Bruxelles

La mesure a été portée par Ecolo lors des négociations.

La déclaration de politique générale du gouvernement bruxellois est analysée de fond en comble depuis mercredi dernier par les journalistes et autres observateurs politiques. L'accord du gouvernement francophone bruxellois (Cocof), lui, est passé plus inaperçu. Il recèle pourtant une mesure non négligeable en matière de lutte contre les discriminations.

"Le mouvement #metoo, la montée des populismes et des nationalismes racistes ont mis à l’avant-plan la réalité crue de la discrimination, de la haine et des violences liées à une part de l’identité des personnes (genre, orientation sexuelle, religion, etc.). Les conséquences sur le quotidien des personnes concernées sont désastreuses", stipule ainsi la déclaration de politique générale, qui souligne à de nombreuses reprises sa volonté d'agir contre ces violences.

La déclaration ne fait cependant pas mention des signes religieux, contrairement à l'accord de la Cocof. Prônant un enseignement public de qualité et émancipateur pour toutes et tous, ce dernier indique que le gouvernement lèvera l'interdiction du port de signes convictionnels par les étudiants dans l'enseignement supérieur et en promotion sociale. Il stipule toutefois que "l'interdiction du port de [ces] signes dans l'enseignement obligatoire sera maintenue".

Une avancée de taille pour Zakia Khattabi, qui a porté la mesure lors des négociations : "Cette interdiction m'a toujours été insupportable par son caractère discriminant tant je sais, comme féministe, combien l'accès à la formation puis à l'emploi sont des voies à l'émancipation des femmes. Il m'a toujours été incompréhensible que cette interdiction, et singulièrement celle du port du voile puisque c'est de cela qu'il s'agit, se fasse au nom précisément de leur émancipation... Bref, une première avancée et une victoire personnelle que je savoure tant le contexte actuel (et certains partenaires autour de la table) est peu propice au management inclusif de notre diversité", indique la co-présidente d'Ecolo sur Facebook.

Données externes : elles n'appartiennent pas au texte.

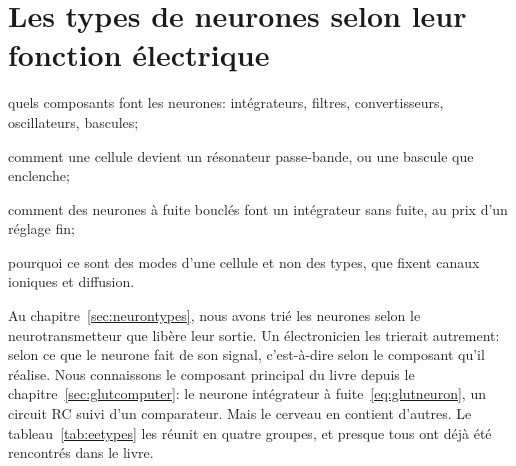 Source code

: \chapter{Les types de neurones selon leur fonction électrique}
\label{sec:eetypes}
\begin{chaptergoals}
\item quels composants font les neurones: intégrateurs, filtres, convertisseurs, oscillateurs, bascules;
\item comment une cellule devient un résonateur passe-bande, ou une bascule que  enclenche;
\item comment des neurones à fuite bouclés font un intégrateur sans fuite, au prix d'un réglage fin;
\item pourquoi ce sont des modes d'une cellule et non des types, que fixent canaux ioniques et diffusion.
\end{chaptergoals}

Au chapitre~\ref{sec:neurontypes}, nous avons trié les neurones selon le neurotransmetteur que libère leur sortie. Un électronicien les trierait autrement: selon ce que le neurone fait de son signal, c'est-à-dire selon le composant qu'il réalise. Nous connaissons le composant principal du livre depuis le chapitre~\ref{sec:glutcomputer}: le neurone intégrateur à fuite~\eqref{eq:glutneuron}, un circuit RC suivi d'un comparateur. Mais le cerveau en contient d'autres. Le tableau~\ref{tab:eetypes} les réunit en quatre groupes, et presque tous ont déjà été rencontrés dans le livre.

Dans son message, Zakia Khattabi ne manque pas de piquer au passage le PTB, en parlant de cette mesure comme d'un "élément en particulier dont je suis fière (et qui a visiblement échappé à la lecture des camarades ptbistes)". Le parti, par l'intermédiaire de Françoise Desmet confirme néanmoins qu'il s'agit d'une "bonne chose, c'est un pas en avant. L'interdiction du port de signes religieux discrimine toute une série de femme dans la société. Cette mesure est donc une porte d'entrée à d'autres débats sur la levée de l'interdiction dans l'administration publique".

Du côté des libéraux en revanche, le son de cloche est différent : "Même si cette mesure est limitée aux étudiants du supérieur et de promotion sociale, ceci est un précédent qui fragilisera l'école comme lieu de neutralité à l'égard du fait religieux. Cette reculade risque fort d'en entraîner d'autres au niveau scolaire et dans la fonction publique. Nous nous étonnons que Défi, qui veut intégrer la laïcité dans la Constitution, soit complice de cette politique", réagit Gaëtan Van Goidsenhoven.